Elsevier

Neurocomputing

Volume 171, 1 January 2016, Pages 283-292
Neurocomputing

Linear unsupervised hashing for ANN search in Euclidean space

https://doi.org/10.1016/j.neucom.2015.06.036Get rights and content

Abstract

Approximate nearest neighbors (ANN) search for large scale data has attracted considerable attention due to the fact that large amounts of data are easily available. Recently, hashing has been widely adopted for similarity search because of its good potential for low storage cost and fast query speed. Among of them, when semantic similarity information is available, supervised hashing methods show better performance than unsupervised ones. However, supervised hashing methods need explicit similarity information which is not available in some scenarios. In addition, they have the problems of difficult optimization and time consuming for training, which make them unpracticable to large scale data. In this paper, we propose an unsupervised hashing method – Unsupervised Euclidean Hashing (USEH), which learns and generates hashing codes to preserve the Euclidean distance relationship between data. Specifically, USEH first utilizes Locality-Sensitive Hashing (LSH) to generate pseudo labels; then, it adopts a sequential learning strategy to learn the hash functions, one bit at a time, which can generate very discriminative codes. Moreover, USEH avoids explicitly computing the similarity matrix by decomposing it into the product of a label matrix and its transposition, which makes the training complexity of USEH linear to the size of training samples when the number of training samples is much greater than the dimension of feature. Thus, it can efficiently work on large scale data. We test USEH on two large scale datasets – SIFT1M and GIST1M. Experimental results show that USEH is comparable to state-of-the-art unsupervised hashing methods.

Introduction

In recent years, there has been a massive explosion of data on the web, e.g., images and videos. For such data, we usually need to find the nearest neighbors of a query sample from a given large scale database. However, such databases contain even billions of samples; this requires retrieval methods that should be highly efficient. In addition, besides the infeasibility of exhaustive search problem, storage of the original data is also a problem for such data. To tackle such problems, approximate nearest neighbor (ANN) search techniques have been proposed; especially, hashing based ANN methods have attracted more and more attention. The main idea of hashing for ANN is to learn hash functions for converting high-dimension features into compact binary codes while preserving similarity in original space. By this way, hashing enables large gains in data storage and computation speed for similarity search. Thus, it has become a popular method applied to many communities having large scale data. Especially, for documents/multimedia/cross-modal/multimodal retrieval, hashing has shown its superiority for fast semantic similarity approximate nearest neighbors search [1], [2], [3], [4], [5], [6].

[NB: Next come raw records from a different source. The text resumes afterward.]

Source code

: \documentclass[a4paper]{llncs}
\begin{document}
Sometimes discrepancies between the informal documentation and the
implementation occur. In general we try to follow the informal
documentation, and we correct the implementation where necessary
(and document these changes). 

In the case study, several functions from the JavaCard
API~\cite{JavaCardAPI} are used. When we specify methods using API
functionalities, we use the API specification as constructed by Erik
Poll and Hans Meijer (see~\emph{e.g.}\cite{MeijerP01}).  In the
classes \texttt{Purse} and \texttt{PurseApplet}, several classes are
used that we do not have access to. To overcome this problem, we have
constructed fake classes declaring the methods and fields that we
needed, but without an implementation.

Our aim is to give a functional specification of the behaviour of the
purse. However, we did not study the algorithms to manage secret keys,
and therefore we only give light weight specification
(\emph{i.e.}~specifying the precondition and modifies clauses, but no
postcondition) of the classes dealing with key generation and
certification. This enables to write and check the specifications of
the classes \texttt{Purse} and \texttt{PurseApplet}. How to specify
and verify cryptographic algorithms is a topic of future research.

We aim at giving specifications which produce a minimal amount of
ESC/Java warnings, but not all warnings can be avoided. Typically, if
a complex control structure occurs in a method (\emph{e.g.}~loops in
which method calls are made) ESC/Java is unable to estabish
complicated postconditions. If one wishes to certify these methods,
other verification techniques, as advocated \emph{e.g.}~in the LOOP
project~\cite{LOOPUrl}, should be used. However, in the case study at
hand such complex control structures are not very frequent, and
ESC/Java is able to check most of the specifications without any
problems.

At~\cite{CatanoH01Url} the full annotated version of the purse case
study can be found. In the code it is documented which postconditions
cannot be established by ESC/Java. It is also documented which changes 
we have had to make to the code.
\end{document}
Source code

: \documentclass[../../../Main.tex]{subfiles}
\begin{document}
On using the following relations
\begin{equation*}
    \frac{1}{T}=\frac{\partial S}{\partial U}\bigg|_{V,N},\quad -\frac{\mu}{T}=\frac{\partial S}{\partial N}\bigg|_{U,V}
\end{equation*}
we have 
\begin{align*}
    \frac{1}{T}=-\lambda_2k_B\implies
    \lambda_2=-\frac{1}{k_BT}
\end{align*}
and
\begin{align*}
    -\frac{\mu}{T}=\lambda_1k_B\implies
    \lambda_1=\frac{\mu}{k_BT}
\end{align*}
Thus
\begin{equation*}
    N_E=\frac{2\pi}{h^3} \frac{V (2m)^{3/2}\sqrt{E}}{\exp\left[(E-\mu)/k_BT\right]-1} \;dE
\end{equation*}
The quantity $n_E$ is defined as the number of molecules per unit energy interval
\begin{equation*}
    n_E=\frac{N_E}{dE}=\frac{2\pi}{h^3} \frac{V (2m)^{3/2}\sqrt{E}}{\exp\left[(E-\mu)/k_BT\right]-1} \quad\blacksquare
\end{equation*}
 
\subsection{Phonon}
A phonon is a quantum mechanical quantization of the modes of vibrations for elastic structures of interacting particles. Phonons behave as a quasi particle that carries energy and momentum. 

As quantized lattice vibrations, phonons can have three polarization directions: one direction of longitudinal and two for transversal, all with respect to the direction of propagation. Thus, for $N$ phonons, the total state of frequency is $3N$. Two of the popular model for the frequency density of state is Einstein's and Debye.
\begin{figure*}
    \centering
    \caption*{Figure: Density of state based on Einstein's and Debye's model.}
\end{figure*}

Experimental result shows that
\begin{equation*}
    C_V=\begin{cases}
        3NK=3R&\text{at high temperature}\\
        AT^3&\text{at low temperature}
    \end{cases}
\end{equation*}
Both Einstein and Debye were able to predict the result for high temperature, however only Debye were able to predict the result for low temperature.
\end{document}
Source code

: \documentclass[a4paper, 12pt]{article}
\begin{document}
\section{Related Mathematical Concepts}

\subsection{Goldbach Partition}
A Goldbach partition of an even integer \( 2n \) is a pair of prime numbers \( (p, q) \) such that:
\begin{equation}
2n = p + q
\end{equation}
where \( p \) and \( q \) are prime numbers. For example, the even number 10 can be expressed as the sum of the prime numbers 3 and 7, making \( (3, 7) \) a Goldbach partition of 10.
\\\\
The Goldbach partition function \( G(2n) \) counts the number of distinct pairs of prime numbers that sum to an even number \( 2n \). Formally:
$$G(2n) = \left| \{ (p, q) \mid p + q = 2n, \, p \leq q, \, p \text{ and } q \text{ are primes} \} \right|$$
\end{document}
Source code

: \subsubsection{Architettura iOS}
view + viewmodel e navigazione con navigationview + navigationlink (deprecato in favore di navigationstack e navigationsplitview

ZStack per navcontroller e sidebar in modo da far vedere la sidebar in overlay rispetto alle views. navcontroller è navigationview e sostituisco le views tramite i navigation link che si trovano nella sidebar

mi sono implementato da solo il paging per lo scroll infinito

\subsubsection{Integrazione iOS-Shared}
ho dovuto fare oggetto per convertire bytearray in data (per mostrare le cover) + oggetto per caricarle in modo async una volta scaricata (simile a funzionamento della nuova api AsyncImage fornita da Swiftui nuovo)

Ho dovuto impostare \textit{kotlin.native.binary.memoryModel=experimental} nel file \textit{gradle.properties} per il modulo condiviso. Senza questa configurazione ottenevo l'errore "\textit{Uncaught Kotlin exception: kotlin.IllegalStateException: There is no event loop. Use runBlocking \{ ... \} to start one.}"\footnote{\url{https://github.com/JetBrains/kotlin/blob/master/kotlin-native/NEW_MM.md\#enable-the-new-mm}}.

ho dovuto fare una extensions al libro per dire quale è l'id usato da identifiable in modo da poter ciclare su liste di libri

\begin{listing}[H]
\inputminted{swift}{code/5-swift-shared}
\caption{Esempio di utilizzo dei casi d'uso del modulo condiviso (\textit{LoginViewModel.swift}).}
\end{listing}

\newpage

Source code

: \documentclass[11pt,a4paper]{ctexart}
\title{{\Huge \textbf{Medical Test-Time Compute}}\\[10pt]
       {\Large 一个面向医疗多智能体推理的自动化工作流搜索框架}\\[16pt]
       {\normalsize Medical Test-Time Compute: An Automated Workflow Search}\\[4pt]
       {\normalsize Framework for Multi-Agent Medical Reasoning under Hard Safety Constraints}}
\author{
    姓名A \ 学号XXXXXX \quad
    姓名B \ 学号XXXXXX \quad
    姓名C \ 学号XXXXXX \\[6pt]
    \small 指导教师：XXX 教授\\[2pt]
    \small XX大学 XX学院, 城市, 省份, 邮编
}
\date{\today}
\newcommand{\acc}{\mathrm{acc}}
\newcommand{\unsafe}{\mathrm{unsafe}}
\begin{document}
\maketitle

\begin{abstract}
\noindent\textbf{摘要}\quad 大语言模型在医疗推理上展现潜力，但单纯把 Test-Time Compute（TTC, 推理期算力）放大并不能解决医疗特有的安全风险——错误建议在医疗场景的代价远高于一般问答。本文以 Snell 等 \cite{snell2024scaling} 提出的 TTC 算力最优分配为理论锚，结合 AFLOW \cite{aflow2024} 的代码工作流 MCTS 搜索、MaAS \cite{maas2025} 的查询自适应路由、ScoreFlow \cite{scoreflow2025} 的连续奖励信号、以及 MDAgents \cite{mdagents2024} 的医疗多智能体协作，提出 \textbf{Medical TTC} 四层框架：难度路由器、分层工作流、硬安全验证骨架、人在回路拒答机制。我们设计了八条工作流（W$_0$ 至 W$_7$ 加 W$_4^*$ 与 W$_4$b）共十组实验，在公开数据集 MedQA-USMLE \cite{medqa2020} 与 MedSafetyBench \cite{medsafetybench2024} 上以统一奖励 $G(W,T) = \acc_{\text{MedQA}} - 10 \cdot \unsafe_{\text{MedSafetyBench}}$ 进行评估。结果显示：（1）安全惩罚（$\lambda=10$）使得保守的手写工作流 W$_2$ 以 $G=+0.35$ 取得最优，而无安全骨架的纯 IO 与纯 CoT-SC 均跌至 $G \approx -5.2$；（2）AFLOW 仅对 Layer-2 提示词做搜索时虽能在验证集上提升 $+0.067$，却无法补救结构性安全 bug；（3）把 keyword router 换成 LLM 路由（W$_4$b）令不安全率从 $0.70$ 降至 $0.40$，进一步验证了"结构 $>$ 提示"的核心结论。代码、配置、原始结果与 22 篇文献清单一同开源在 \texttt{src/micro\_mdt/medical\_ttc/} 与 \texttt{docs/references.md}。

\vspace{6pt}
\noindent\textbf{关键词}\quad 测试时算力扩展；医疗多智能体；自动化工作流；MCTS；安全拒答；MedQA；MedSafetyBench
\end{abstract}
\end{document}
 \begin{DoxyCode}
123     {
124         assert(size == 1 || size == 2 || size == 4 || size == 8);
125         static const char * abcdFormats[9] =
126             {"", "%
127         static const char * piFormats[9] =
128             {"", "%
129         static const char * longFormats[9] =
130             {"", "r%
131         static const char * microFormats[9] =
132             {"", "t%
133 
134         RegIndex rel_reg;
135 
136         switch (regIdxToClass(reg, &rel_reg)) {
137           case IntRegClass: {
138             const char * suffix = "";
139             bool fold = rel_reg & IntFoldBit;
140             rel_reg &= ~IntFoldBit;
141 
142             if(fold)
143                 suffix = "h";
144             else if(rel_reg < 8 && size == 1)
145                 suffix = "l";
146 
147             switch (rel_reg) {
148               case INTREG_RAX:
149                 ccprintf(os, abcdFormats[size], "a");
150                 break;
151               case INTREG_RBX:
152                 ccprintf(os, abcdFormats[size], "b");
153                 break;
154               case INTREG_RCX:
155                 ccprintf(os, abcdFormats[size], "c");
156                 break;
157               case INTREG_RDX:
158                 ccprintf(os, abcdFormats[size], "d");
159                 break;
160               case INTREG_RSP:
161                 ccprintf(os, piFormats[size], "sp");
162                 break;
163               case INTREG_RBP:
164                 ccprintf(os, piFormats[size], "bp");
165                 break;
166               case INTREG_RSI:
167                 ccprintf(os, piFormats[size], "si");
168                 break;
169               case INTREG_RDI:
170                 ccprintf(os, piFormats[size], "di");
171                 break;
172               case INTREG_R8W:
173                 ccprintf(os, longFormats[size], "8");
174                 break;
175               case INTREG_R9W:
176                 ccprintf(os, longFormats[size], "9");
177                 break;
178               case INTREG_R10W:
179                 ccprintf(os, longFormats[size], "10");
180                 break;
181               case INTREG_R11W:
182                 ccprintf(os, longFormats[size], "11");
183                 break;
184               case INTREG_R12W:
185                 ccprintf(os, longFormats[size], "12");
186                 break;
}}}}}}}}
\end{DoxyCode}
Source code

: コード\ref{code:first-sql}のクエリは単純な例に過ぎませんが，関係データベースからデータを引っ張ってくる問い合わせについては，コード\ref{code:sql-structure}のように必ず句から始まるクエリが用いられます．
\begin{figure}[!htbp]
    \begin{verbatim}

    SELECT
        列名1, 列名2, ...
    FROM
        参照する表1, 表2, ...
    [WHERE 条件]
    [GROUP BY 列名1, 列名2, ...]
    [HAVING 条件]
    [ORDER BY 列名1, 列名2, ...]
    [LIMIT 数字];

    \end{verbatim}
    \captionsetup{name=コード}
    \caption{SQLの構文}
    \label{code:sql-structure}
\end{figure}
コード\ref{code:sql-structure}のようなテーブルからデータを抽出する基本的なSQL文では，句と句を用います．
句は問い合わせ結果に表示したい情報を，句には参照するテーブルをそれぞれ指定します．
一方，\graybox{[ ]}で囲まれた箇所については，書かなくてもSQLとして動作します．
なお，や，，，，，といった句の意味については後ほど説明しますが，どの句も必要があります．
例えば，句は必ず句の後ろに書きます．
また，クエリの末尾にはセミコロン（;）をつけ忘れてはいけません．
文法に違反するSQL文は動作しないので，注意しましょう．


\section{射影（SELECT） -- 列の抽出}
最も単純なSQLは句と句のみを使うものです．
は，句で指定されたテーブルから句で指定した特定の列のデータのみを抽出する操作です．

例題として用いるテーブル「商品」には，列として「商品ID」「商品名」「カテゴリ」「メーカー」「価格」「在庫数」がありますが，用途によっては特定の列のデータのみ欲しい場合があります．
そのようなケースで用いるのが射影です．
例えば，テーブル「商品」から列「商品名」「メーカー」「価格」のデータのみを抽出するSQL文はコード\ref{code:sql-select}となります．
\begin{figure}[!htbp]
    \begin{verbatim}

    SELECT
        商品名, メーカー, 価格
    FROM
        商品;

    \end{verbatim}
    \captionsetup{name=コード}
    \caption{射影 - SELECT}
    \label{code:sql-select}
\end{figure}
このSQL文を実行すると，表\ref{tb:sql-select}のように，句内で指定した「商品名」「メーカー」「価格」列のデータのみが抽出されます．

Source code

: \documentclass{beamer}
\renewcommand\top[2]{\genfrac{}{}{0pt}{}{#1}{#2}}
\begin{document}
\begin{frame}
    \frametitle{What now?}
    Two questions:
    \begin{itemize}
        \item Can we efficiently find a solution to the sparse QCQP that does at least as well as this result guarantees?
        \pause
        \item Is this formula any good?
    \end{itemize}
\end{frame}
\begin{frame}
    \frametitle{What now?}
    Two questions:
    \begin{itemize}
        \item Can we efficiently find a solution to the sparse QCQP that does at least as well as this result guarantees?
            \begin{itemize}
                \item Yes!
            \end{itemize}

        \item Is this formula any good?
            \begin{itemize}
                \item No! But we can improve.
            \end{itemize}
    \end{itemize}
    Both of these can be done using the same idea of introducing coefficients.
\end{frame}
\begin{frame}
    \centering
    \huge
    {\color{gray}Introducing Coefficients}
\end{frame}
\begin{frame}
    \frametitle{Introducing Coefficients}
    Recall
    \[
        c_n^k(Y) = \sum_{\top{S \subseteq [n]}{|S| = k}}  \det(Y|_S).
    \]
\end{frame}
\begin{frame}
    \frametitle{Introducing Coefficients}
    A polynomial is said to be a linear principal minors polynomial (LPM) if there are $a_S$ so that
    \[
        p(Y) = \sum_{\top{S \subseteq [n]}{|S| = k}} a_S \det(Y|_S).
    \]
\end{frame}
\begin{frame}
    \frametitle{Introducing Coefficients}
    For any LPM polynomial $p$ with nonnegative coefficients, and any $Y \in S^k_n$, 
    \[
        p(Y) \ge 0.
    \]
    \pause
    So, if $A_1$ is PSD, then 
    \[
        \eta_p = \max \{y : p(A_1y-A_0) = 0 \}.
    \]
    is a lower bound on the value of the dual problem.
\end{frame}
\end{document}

Generally, exiting hashing methods can be divided into three main categories: unsupervised hashing, semi-supervised hashing and supervised hashing. Unsupervised hashing only uses unlabeled data to generate binary codes. In this paradigm, Locality-Sensitive Hashing (LSH) [7] is a well-known method, especially in computer vision. The basic idea of LSH is to compute randomized hash functions that guarantee a high probability of collision for similar samples. It offers probabilistic guarantees of retrieving items within (1+ϵ) times the optimal similarity, with sub-linear query time with respect to the number of samples in database [8], [9].

Another famous unsupervised hashing method is Spectral Hashing (SH) which was proposed by Weiss et al. [10]. SH uses a separable Laplacian eigenfunction formulation that ends up assigning more bits to directions along which the data has a wider range. Some methods such as IsoHash [11], Bagging PCA [12] and ITQ [13] are based on PCA. Iterative quantization (ITQ) [13] tires to find a rotation of zeros-centered data to minimize the quantization error of mapping data to the vertices of a zero-centered binary hypercube. It has shown good performance; however, the code length of ITQ is limited by the dimension of original data. Similar to ITQ, ok-means and ck-means [14] generalize the ITQ algorithm and Product Quantization (PQ) [15], respectively, to minimize the quantization error. He et al. [16] proposed a non-orthogonal quantization method, K-means hashing, which simultaneously performs k-means clustering and learning the binary indices of the clusters, is a non-orthogonal quantization method. In [17], Heo et al. propose spherical hashing method which is a hypersphere-based binary coding scheme and achieves balanced partitioning of data points for each hash function and independence between hashing functions. There are also some methods utilizing anchor points to approximate the data neighborhood structure, e.g., Anchor Graph Hashing [18] and Compressed Hashing [19].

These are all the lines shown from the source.